Digital E/M services allow US health systems to care for patients remotely. Several factors are fuelling the growth of remote patient monitoring and telemedicine, such as the aging population, patient demand, looming provider shortage, increase in chronic conditions, and policies to promote reimbursement for e-visits. Recognizing the expanding role of telemedicine in the U.S., the American Medical Association introduced six new e-visit CPT codes, which came into effect from Jan. 1, 2020. Providers can use physician billing services to accurately report these new codes for online digital evaluation services and get optimal reimbursement.
Six new CPT Codes for e-Visits
The 2020 Medicare Physician Fee Schedule (MPFS) describes e-Visits as non-face-to-face “patient-initiated digital communications that require a clinical decision that otherwise typically would have been provided in the office.” The six new codes for e-Visits are:
- 99421, 99422, and 99423 to report patient-initiated digital communication provided by a physician or other qualified healthcare professional
- 98970, 98971, and 98972 for digital communications with a non-physician healthcare professionals
|99421||Online digital evaluation and management service, for an established patient, for up to 7 days, cumulative time during the 7 days; 5-10 minutes|
|99423||….21 or more minutes|
|98970||Qualified nonphysician health care professional online digital evaluation and management service, for an established patient, for up to 7 days, cumulative time during the 7 days; 5-10 minutes|
|98972||….21 minutes or more|
“The new CPT codes will promote the integration of these home-based services that can be a significant part of a digital solution for expanding access to health care, preventing and managing chronic disease, and overcoming geographic and socioeconomic barriers to care,” said AMA President Patrice A. Harris, MD, MA.

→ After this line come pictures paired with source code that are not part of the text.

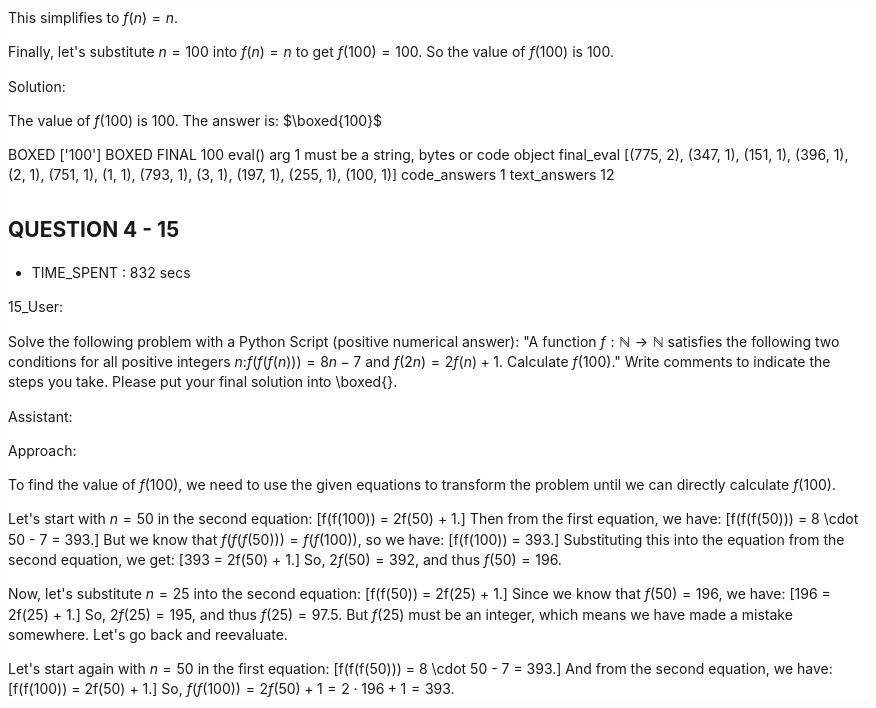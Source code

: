 This simplifies to $f(n)=n$.

Finally, let's substitute $n=100$ into $f(n)=n$ to get $f(100)=100$. So the value of $f(100)$ is 100.

Solution:

The value of $f(100)$ is 100. The answer is: $\boxed{100}$

BOXED ['100']
BOXED FINAL 100
eval() arg 1 must be a string, bytes or code object final_eval
[(775, 2), (347, 1), (151, 1), (396, 1), (2, 1), (751, 1), (1, 1), (793, 1), (3, 1), (197, 1), (255, 1), (100, 1)]
code_answers 1 text_answers 12



## QUESTION 4 - 15 
- TIME_SPENT : 832 secs

15_User:

Solve the following problem with a Python Script (positive numerical answer):
"A function $f: \mathbb N \to \mathbb N$ satisfies the following two conditions for all positive integers $n$:$f(f(f(n)))=8n-7$ and $f(2n)=2f(n)+1$. Calculate $f(100)$."
Write comments to indicate the steps you take. Please put your final solution into \boxed{}.

Assistant:

Approach:


To find the value of $f(100)$, we need to use the given equations to transform the problem until we can directly calculate $f(100)$.

Let's start with $n=50$ in the second equation:
\[f(f(100)) = 2f(50) + 1.\]
Then from the first equation, we have:
\[f(f(f(50))) = 8 \cdot 50 - 7 = 393.\]
But we know that $f(f(f(50))) = f(f(100))$, so we have:
\[f(f(100)) = 393.\]
Substituting this into the equation from the second equation, we get:
\[393 = 2f(50) + 1.\]
So, $2f(50) = 392$, and thus $f(50) = 196$.

Now, let's substitute $n=25$ into the second equation:
\[f(f(50)) = 2f(25) + 1.\]
Since we know that $f(50) = 196$, we have:
\[196 = 2f(25) + 1.\]
So, $2f(25) = 195$, and thus $f(25) = 97.5$. But $f(25)$ must be an integer, which means we have made a mistake somewhere. Let's go back and reevaluate.

Let's start again with $n=50$ in the first equation:
\[f(f(f(50))) = 8 \cdot 50 - 7 = 393.\]
And from the second equation, we have:
\[f(f(100)) = 2f(50) + 1.\]
So, $f(f(100)) = 2f(50) + 1 = 2 \cdot 196 + 1 = 393$.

Two New Codes for Self-measured Blood Pressure Monitoring (SMBP)
In addition to the above six codes, there are two new codes for SMBP in 2020.
High blood pressure or hypertension is a common problem that increases risk of heart attack and stroke risk. The goal of treatment is to bring the blood pressure level down to a healthy range (130/80 millimeters of mercury [mm Hg] or lower). SMBP can support this goal.
SMBP involves a patient’s regular use of personal blood pressure monitoring devices to assess and record blood pressure across different points in time outside of a clinical, community, or public setting, typically at home (www.cdc.gov). Monitoring blood pressure at home can help people newly diagnosed with high blood pressure or those struggling to reach their target. Harvard Health reported on research which showed that a period of home blood pressure monitoring – one week per month – was sufficient to guide people to better blood pressure control.
According to AMA Vice President of Health Outcomes Michael Rakotz, MD, SMBP provides clinically useful information to help physicians:
- more accurately diagnose and determine the need for treatment in people suspected of having uncontrolled high blood pressure based on routine office BP measurements
- compared to BPs obtained during a single office visit, SMBP provides more BPs over a longer period of time, which represents a more accurate picture of a patient’s BP
- Out-of-office measurements can better predict future cardiovascular risk than measurements taken in the office
In 2020, physician practices that educate patients to perform home blood-pressure monitoring can submit claims using two CPT codes associated with clinical services:
- 99473 Self-measured blood pressure using a device validated for clinical accuracy; patient education/training and device calibration
- 99474 Separate self-measurements of two readings one minute apart, twice daily over a 30-day period (minimum of 12 readings), collection of data reported by the patient and/or caregiver to the physician or other qualified health care professional, with report of average systolic and diastolic pressures and subsequent communication of a treatment plan to the patient
These codes will enable physicians to better diagnose and manage hypertension as well as help patients to play an active role in their care while at home.
Reporting 99421, 99422 and 99423 – Points to Note
- Codes 99421-99423 are for physicians and other qualified healthcare professionals (QHP)
- These codes can be used to report non-face-to-face patient initiated digital communications that require a clinical decision
- CPT code selection should be based on the time involved
- Communication between the patient and provider should be performed through HIPAA-compliant platforms (electronic health record portal or secure email)
- These codes should not be used for non evaluative electronic communication of test results
There are also guidelines on when not to bill online services when the patient is provided another service around the same time as online communication:
- Digital E/M followed by other E/M: If the patient initiates an online E/M service and then presents for a separately reported E/M within seven days, the online E/M work should be included in the separately reported E/M.
- E/M followed by online service: If the patient presents for an E/M and then initiates an online inquiry for the same problem or a related one within seven days, the online service should not be reported.
- Online E/M during post-op period: During the postoperative period, online inquiries related to a surgery should not be reported separately.
Hospitals and health systems are looking to expand care to the home or other non-traditional settings and work with patients and other care providers to improve outcomes and reduce costs. Providers who implement digital health care services can rely on medical billing outsourcing services to report the new codes correctly and get paid.